The Haunted
Page 4
She took another step toward the stereo. It was like leaning into a storm. Or no, that wasn’t it. It was like she was trying to push into a crowd, to occupy space that had already been staked out by someone else.
The stereo grew louder as she walked toward it. Too loud. She felt like her eardrums were on the verge of bursting, and she wondered fleetingly if it was possible for sound to kill a person.
She thought it might be.
Finally, though, she made it to the stereo. She stabbed her finger against the power button so hard that she thought it likely she was going to end up with a bruise tomorrow.
The music cut off. In the aftermath of the onslaught of sound, the silence was almost painful. She could hear her breathing, ragged as a torn cloth. Her pulse thundered through her ears. And that was fine. Because as long as she was hearing her breath, as long as her heartbeat was audible, it meant that the noise that had been attacking her had abated.
She felt her stomach, surprised that the baby hadn’t jumped at the sound. But it was peaceful. Sleeping so deeply within her that the noise had failed to penetrate its cocoon of safety.
Sarah swallowed thickly. Her throat felt sticky and dry at the same time.

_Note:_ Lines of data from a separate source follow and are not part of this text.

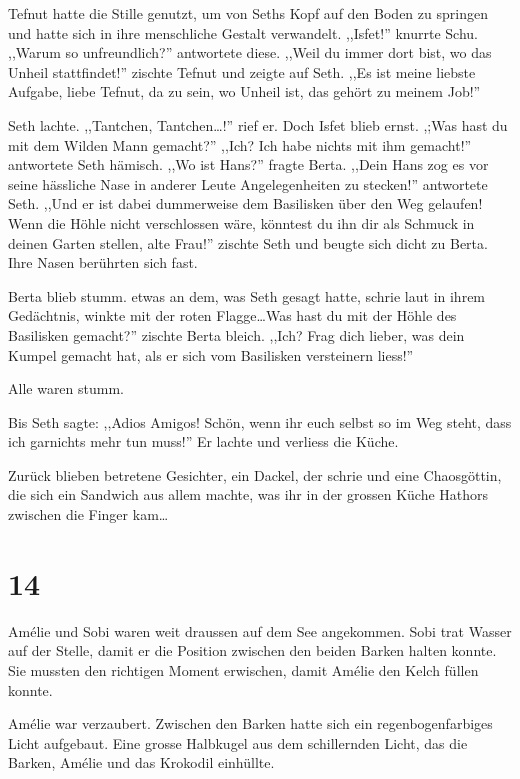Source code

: Tefnut hatte die Stille genutzt, um von Seths Kopf auf den Boden zu springen und hatte sich in ihre menschliche Gestalt verwandelt. ,,Isfet!'' knurrte Schu. ,,Warum so unfreundlich?'' antwortete diese. ,,Weil du immer dort bist, wo das Unheil stattfindet!'' zischte Tefnut und zeigte auf Seth. ,,Es ist meine liebste Aufgabe, liebe Tefnut, da zu sein, wo Unheil ist, das gehört zu meinem Job!''

Seth lachte. ,,Tantchen, Tantchen\dots !'' rief er. Doch Isfet blieb ernst. ,;Was hast du mit dem Wilden Mann gemacht?'' ,,Ich? Ich habe nichts mit ihm gemacht!'' antwortete Seth hämisch. ,,Wo ist Hans?'' fragte Berta. ,,Dein Hans zog es vor seine hässliche Nase in anderer Leute Angelegenheiten zu stecken!'' antwortete Seth. ,,Und er ist dabei dummerweise dem Basilisken über den Weg gelaufen! Wenn die Höhle nicht verschlossen wäre, könntest du ihn dir als Schmuck in deinen Garten stellen, alte Frau!'' zischte Seth und beugte sich dicht zu Berta. Ihre Nasen berührten sich fast. 

Berta blieb stumm. etwas an dem, was Seth gesagt hatte, schrie laut in ihrem Gedächtnis, winkte mit der roten Flagge\dots Was hast du mit der Höhle des Basilisken gemacht?'' zischte Berta bleich. ,,Ich? Frag dich lieber, was dein Kumpel gemacht hat, als er sich vom Basilisken versteinern liess!''

Alle waren stumm. 

Bis Seth sagte: ,,Adios Amigos! Schön, wenn ihr euch selbst so im Weg steht, dass ich garnichts mehr tun muss!'' Er lachte und verliess die Küche.

Zurück blieben betretene Gesichter, ein Dackel, der schrie und eine Chaosgöttin, die sich ein Sandwich aus allem machte, was ihr in der grossen Küche Hathors zwischen die Finger kam\dots

\section*{14}

Amélie und Sobi waren weit draussen auf dem See angekommen. Sobi trat Wasser auf der Stelle, damit er die Position zwischen den beiden Barken halten konnte. Sie mussten den richtigen Moment erwischen, damit Amélie den Kelch füllen konnte.

Amélie war verzaubert. Zwischen den Barken hatte sich ein regenbogenfarbiges Licht aufgebaut. Eine grosse Halbkugel aus dem schillernden Licht, das die Barken, Amélie und das Krokodil einhüllte.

She looked up as another thud rattled through the house. Cap was still working. Hadn’t he heard?
On the heels of that thought, the stereo shrieked to life again.
***
Cap pushed a steamer trunk up against the shelving that lined one side of the attic. Dimly, he was aware of the sound of music coming from below. Sarah must have hooked up the stereo. That was good, he thought. Maybe a bit of music to accompany the final celebration he had in mind for tonight.
The music sounded a bit odd, but he figured that must be because he was hearing it through two floors of the house. The sound must be bouncing all over the place. It sounded like a funhouse sound track.
Then, as suddenly as it began, it was silent again, only the sound of his breath and the rasping scrape of cardboard on wood as he continued shuffling things around.
Guess she decided not to listen after all, he thought.
The sound blared again.
“On or off, dear?” he said to himself.
He glanced down the stairs, and was surprised to see that the door to the hall was closed. He was concerned for a moment, then realized he was getting himself in a tizzy over what was probably nothing. Lots of houses had doors that shut on their own, either because they had tension hinges that swung them closed automatically, or just because they were hung poorly and tended to open or close on their own.
He bent back to the box.
Nothing to worry about.
***
Sarah turned off the stereo almost instantly. And this time, she didn’t just hit the power button. Rather, she reached down and yanked the power cord from its outlet. There was a flash of blue electricity arcing as the connection between the plug and the wall outlet was broken, and the radio died.
She stood still, the cord still clenched in her fist, half expecting the stereo to blare to life again. It didn’t.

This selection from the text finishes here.